HYDROLOGY AND CHEMISTRY OF A RIPARIAN WETLAND IN THE ADIRONDACKS OF NEW YORK STATE

A riparian wetland in the Sunday Lake watershed was instrumented as part of a study of mercury in Adirondack wetlands, lakes and terrestrial systems. Multiple arrays of shallow groundwater piezometers were installed adjacent to the inlet stream and along the shore of Sunday Lake. Dataloggers equipped with pressure transducers continuously monitor groundwater stage at 4 of the piezometers and surface water stage at 3 gage stations. Water samples are taken monthly and analyzed for major ion chemistry as well as ¹⁸O and ²H.

Head measurements show that the riparian wetlands discharge water to the streams from surrounding areas of stratified drift throughout most of the year. During baseflow periods in the growing season, water levels in piezometers display a daily oscillation in stage of as much as 3 cm due to evapotranspiration. During hydrologic events the groundwater flow system in the riparian wetland can be reversed with water from the stream flowing into the groundwater. Groundwater hydrographs show a rapid rise in stage associated with rapid infiltration from rainfall or snowmelt events. This is immediately followed by a rapid decline and then a slow rise. The slow rise appears to be due to infiltration of stream water into the groundwater during peak stream flow. The peak in the stream hydrograph occurs 10-12 hours after the initial rise in groundwater stage. The reversal of hydraulic gradient extends completely across the riparian wetland.

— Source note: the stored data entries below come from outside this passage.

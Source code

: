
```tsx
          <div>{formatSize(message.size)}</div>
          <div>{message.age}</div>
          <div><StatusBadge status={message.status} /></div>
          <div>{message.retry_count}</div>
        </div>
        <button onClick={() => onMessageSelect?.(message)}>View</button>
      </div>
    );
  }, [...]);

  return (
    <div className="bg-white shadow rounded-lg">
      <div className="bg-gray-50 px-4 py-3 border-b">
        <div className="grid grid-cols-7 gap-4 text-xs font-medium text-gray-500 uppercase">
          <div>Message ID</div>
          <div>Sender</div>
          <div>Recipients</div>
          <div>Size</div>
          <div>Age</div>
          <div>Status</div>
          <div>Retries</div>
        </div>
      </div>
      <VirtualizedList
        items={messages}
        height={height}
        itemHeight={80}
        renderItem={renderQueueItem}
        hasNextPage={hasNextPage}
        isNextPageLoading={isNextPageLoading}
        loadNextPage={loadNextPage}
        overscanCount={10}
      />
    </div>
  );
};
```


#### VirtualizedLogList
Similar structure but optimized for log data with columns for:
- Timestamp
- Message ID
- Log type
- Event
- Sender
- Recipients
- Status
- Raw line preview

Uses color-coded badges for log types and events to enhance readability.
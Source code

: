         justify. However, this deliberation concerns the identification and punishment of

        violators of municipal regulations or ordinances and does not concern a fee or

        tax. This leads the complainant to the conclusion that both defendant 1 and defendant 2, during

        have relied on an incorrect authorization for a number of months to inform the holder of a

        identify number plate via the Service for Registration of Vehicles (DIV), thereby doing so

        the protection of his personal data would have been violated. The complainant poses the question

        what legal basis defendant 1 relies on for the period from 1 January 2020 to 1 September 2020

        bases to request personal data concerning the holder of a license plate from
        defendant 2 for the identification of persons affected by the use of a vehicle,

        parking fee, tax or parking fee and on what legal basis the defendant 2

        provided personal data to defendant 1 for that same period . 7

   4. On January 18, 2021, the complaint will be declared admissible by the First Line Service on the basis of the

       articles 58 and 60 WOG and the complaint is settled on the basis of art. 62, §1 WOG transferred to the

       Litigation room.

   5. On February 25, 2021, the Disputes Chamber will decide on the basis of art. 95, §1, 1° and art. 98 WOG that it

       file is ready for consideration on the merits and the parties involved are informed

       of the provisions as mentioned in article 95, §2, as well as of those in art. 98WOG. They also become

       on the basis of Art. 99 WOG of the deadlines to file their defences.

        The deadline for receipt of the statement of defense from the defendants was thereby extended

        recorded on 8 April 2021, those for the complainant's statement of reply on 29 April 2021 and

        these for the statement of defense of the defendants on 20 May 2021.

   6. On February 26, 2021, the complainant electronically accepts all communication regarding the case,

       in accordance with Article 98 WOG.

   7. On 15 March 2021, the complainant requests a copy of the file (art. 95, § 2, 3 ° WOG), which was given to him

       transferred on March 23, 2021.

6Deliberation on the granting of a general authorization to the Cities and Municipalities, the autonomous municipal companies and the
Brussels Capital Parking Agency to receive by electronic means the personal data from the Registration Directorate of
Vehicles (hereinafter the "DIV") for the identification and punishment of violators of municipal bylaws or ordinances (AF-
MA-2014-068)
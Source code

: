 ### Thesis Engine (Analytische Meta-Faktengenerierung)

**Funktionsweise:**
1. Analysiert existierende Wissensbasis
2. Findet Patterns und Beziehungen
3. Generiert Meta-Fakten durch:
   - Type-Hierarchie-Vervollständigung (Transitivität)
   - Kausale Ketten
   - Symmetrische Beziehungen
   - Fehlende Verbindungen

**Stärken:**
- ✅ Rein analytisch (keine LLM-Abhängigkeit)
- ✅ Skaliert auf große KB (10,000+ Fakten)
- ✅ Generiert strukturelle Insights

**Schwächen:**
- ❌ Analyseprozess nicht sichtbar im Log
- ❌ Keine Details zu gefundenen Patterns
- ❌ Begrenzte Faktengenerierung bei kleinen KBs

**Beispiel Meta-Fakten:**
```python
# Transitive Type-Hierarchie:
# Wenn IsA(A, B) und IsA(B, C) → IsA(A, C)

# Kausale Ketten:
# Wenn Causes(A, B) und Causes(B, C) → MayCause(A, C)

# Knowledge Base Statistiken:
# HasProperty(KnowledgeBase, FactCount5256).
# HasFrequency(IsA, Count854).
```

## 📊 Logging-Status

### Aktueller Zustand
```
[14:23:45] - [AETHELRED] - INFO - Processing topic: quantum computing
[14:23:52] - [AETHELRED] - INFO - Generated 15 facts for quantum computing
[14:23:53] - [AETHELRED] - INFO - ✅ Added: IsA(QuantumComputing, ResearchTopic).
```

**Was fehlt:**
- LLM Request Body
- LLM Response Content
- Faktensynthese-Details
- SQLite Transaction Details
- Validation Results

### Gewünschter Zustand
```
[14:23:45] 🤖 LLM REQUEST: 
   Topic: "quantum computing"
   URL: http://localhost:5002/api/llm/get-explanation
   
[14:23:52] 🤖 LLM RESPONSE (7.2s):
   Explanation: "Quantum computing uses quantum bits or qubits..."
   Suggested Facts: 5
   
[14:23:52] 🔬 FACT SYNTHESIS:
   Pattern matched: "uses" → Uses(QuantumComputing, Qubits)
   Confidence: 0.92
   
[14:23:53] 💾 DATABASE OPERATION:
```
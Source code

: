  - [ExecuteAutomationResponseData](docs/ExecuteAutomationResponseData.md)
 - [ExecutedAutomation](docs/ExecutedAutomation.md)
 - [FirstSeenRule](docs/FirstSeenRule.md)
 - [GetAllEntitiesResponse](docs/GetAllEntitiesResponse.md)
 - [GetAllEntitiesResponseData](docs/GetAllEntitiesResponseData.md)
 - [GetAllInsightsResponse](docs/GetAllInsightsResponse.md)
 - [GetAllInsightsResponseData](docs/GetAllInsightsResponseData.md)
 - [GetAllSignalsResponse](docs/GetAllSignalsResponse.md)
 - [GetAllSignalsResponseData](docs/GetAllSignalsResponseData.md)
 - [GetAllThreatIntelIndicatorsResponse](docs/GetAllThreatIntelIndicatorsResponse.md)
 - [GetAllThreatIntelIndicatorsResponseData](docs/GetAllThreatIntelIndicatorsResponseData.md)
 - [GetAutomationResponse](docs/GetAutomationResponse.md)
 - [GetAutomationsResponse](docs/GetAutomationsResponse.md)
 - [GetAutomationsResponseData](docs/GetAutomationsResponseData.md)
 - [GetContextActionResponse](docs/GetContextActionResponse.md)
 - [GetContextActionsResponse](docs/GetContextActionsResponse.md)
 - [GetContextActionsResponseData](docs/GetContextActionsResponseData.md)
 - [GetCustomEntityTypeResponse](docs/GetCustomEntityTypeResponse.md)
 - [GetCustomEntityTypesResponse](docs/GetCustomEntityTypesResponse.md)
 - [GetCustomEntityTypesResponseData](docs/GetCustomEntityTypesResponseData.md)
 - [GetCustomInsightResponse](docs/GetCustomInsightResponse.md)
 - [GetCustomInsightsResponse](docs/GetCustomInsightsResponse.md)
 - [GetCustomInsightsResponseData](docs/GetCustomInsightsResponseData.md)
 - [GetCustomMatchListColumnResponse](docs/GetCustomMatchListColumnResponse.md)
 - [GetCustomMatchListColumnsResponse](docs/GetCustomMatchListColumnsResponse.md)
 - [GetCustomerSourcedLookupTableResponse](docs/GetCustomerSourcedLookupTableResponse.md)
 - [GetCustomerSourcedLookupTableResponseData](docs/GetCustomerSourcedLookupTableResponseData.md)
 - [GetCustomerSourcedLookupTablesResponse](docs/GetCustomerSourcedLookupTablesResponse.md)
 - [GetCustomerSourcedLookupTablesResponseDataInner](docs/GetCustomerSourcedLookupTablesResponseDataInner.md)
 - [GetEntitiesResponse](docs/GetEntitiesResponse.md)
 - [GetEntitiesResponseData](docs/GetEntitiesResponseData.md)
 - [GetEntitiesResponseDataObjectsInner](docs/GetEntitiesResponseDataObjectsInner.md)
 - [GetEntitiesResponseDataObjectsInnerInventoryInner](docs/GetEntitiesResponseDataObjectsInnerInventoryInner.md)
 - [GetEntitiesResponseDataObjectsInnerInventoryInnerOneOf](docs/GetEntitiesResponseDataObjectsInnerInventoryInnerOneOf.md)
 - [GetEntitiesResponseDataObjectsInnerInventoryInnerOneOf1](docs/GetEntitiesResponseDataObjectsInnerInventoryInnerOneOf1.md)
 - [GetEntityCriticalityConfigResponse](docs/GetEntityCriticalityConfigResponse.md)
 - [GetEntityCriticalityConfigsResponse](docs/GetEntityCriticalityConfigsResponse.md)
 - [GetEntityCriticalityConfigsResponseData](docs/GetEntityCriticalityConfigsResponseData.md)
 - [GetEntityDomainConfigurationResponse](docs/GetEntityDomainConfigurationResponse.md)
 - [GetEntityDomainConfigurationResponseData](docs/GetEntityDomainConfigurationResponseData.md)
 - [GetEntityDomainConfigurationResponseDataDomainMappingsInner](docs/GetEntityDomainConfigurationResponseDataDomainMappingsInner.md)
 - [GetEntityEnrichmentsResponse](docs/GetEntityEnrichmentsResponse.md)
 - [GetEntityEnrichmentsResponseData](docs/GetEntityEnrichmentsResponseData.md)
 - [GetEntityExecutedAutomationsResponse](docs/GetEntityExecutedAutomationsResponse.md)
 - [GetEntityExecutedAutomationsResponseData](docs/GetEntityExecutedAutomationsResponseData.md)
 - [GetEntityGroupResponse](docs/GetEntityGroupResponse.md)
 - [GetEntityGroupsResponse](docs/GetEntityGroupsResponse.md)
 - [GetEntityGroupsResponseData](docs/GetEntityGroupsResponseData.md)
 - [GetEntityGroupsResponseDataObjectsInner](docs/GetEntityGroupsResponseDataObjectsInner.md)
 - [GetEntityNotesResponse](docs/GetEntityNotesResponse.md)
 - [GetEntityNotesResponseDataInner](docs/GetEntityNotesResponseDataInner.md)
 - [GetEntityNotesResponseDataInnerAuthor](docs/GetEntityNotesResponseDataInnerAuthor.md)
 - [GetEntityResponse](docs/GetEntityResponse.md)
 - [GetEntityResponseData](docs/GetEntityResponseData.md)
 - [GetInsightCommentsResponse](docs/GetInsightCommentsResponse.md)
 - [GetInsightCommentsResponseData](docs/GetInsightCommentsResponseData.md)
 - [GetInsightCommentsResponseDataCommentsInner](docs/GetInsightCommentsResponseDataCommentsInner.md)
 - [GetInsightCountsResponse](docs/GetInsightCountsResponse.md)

Riparian groundwater is chemically dilute (SC<40 µS). Base cation concentrations tend to be slightly higher in the groundwater while acid anions such as sulfate tend to have lower concentrations than the adjacent surface waters. Measurements of low dissolved oxygen during the summer show that sulfate reduction is an important process. Stable isotope measurements show significant differences between riparian wetland waters and surface waters for all sample periods.

Piezometers in the riparian wetland immediately adjacent to the inlet stream have the highest methyl Hg concentrations (6 ng/L). This appears to be due to methylation of Hg by sulfate reducing bacteria that flourish in the riparian zone where upwelling groundwater under the wetland provides an abundant supply of sulfate. Riparian wetlands appear to be the principal source of methyl mercury to surface waters.